Stored data
- - - - -

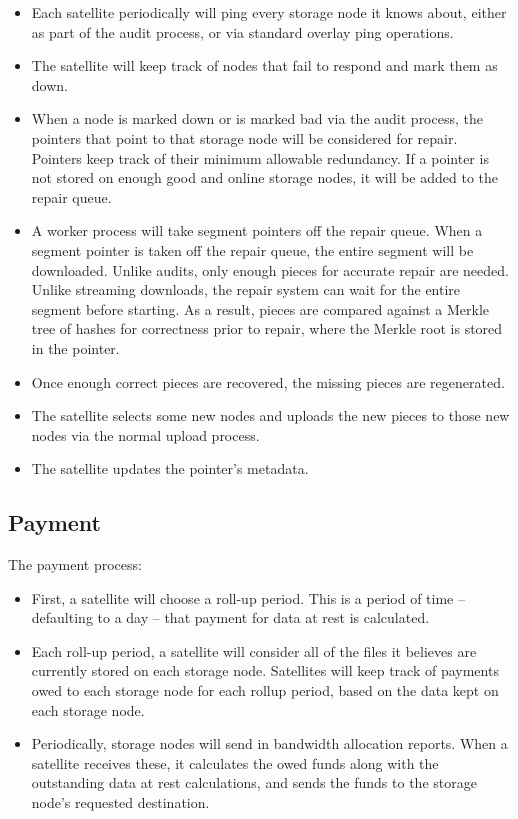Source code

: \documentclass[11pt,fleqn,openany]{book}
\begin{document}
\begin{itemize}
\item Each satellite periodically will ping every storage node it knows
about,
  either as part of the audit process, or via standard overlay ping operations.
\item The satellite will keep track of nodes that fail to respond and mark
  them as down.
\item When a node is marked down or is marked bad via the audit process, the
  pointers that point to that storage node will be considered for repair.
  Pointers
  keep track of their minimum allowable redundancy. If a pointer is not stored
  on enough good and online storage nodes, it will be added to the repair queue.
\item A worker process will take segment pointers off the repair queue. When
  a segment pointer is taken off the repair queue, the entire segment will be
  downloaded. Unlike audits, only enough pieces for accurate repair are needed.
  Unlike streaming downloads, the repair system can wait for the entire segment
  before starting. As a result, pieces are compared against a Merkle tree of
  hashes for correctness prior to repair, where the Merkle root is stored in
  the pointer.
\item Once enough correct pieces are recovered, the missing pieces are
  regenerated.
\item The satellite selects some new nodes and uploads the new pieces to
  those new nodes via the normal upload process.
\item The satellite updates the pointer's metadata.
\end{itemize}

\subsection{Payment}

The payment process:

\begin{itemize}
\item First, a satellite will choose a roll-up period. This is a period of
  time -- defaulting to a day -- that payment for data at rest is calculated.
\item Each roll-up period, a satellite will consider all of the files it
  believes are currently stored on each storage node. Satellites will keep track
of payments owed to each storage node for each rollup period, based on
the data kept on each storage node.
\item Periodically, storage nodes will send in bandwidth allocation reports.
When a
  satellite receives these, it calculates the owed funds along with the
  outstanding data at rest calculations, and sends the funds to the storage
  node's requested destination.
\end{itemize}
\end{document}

- - - - -

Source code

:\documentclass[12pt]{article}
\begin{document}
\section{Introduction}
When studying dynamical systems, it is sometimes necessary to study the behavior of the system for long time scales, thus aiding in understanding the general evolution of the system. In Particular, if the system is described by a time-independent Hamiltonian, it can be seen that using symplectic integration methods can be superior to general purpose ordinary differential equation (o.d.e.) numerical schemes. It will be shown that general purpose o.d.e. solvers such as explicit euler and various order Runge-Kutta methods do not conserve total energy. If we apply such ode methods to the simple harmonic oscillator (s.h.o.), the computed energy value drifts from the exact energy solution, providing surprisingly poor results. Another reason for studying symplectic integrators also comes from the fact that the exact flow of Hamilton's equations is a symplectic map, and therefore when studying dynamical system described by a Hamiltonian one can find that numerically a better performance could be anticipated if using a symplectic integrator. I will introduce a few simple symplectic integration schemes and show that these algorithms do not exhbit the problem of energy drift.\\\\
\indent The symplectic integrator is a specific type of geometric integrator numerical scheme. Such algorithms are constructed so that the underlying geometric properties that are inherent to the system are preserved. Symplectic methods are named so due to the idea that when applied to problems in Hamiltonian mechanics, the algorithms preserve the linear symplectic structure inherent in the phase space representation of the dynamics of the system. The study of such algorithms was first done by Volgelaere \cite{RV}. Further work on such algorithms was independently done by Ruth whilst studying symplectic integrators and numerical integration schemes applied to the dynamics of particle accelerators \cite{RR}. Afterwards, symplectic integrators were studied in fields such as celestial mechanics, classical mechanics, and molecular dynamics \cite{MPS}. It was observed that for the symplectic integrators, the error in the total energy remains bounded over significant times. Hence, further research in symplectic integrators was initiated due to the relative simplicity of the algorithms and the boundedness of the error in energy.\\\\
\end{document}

- - - - -

» ASSIGNMENT: From the entries, copy every line in which the word "process" occurs.

» YOUR SOLUTION:
  either as part of the audit process, or via standard overlay ping operations.
\item When a node is marked down or is marked bad via the audit process, the
\item A worker process will take segment pointers off the repair queue. When
  those new nodes via the normal upload process.
The payment process:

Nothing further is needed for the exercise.